Post-operative pectus information
After surgical repair of your pectus deformity, you will have a steel bar that is positioned across the chest under the breast bone. The bar usually stays in for 2-3 years.
Please follow these instructions to minimize changes or problems with the bar:
- Your child will be sent home with oral pain medication.Sometimes a stool softener is recommended as well.
- Only light activities of daily living for the first 4-6 weeks after surgery.
- Daily deep breathing/breath holding exercises recommended.
- No contact sports, gymnastics or golf swings for the first 3 months.
- No bending at the waist (use your hips), twisting or slouching for the first month.
- Good posture for life.
- No heavy lifting (backpacks included) for 2 months.
- Daily walks are encouraged immediately following surgery in order to help the child regain strength.
- Child will need to sleep on his/her back for the first month.
- May submerge incisions at 1 week after surgery, may shower 3 days after surgery.
- Children are typically able to return to school two-three weeks after surgical repair.
Additional information
- If you need Magnetic Resonance Imaging (MRI) in the future, inform the radiologist about the bar.

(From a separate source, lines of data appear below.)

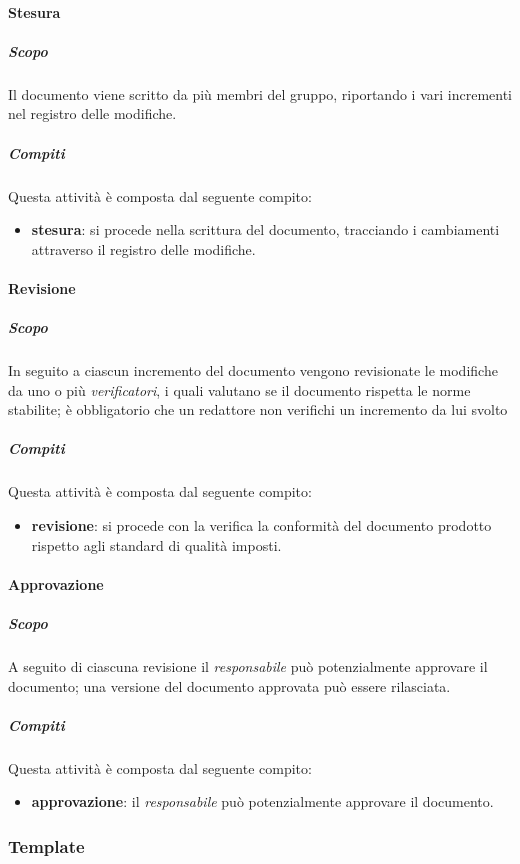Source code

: \paragraph{Stesura}
\label{par:stesura}
\subparagraph{Scopo}
\label{par:stesura:scopo}
Il documento viene scritto da più membri del gruppo, riportando i vari incrementi nel registro delle modifiche.
\subparagraph{Compiti}
\label{par:stesura:compiti}
Questa attività è composta dal seguente compito:
\begin{itemize}
    \item \textbf{stesura}: si procede nella scrittura del documento, tracciando i cambiamenti attraverso il registro delle modifiche.
\end{itemize}

\paragraph{Revisione}
\label{par:revisione}
\subparagraph{Scopo}
\label{par:revizione:scopo}
In seguito a ciascun incremento del documento vengono revisionate le modifiche da uno o più \emph{verificatori}, i quali valutano se il documento rispetta le norme stabilite; è obbligatorio che un redattore non verifichi un incremento da lui svolto
\subparagraph{Compiti}
\label{par:revisione:compiti}
Questa attività è composta dal seguente compito:
\begin{itemize}
    \item \textbf{revisione}: si procede con la verifica la conformità del documento prodotto rispetto agli standard di qualità imposti.
\end{itemize}

\paragraph{Approvazione}
\label{par:approvazione}
\subparagraph{Scopo}
\label{par:approvazione:scopo}
A seguito di ciascuna revisione il \emph{responsabile} può potenzialmente approvare il documento; una versione del documento approvata può essere rilasciata.
\subparagraph{Compiti}
\label{par:approvazione:compiti}
Questa attività è composta dal seguente compito:
\begin{itemize}
    \item \textbf{approvazione}: il \emph{responsabile} può potenzialmente approvare il documento.
\end{itemize}


\subsubsection{Template}
\label{ssub:template}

It can usually still be performed.
- CPR can still be performed if needed, however, compressions require more force than normal due to the steel bar.
- Defibrillation for cardiac arrest may be performed if needed with the bar in place but the pads need to be positioned front to back.

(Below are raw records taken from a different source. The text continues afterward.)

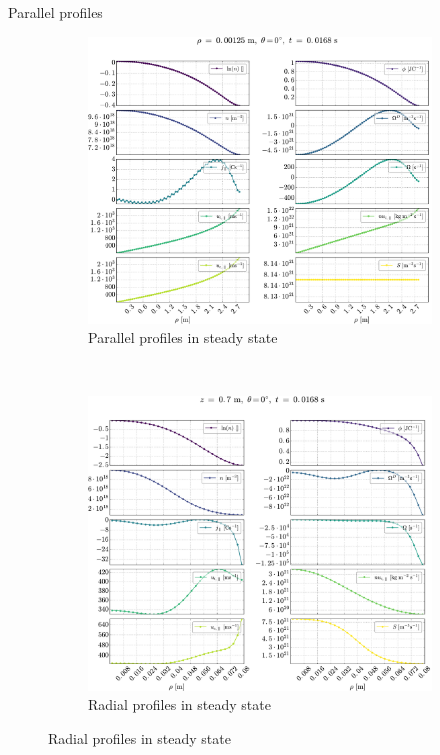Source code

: Parallel profiles
%
\begin{figure}[htbp]
    \centering
    \begin{subfigure}[h]{1.00\textwidth}
        \centering
        \includegraphics[width=1.0\textwidth]{fig/results/1DProfiles/B010Par}
        \caption{Parallel profiles in steady state}
        \label{fig:parProfs}
    \end{subfigure}%
    \\
    \begin{subfigure}[h]{1.00\textwidth}
        \centering
        \includegraphics[width=1.0\textwidth]{fig/results/1DProfiles/B010Rad}
        \caption{Radial profiles in steady state}
        \label{fig:radProfs}
    \end{subfigure}
\end{figure}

- You will be given a card stating you have a steel implant. Medical alert bracelets or other reminders may be obtained at www.medicalert.org or other providers.
When to call the doctor
- Coughing that won't stop.
- Increased pain.
- Fever greater than 100.5 F.
- Respiratory distress (difficulty breathing).
- Any signs of infection from the incision site (redness, swelling, and/or pus like drainage).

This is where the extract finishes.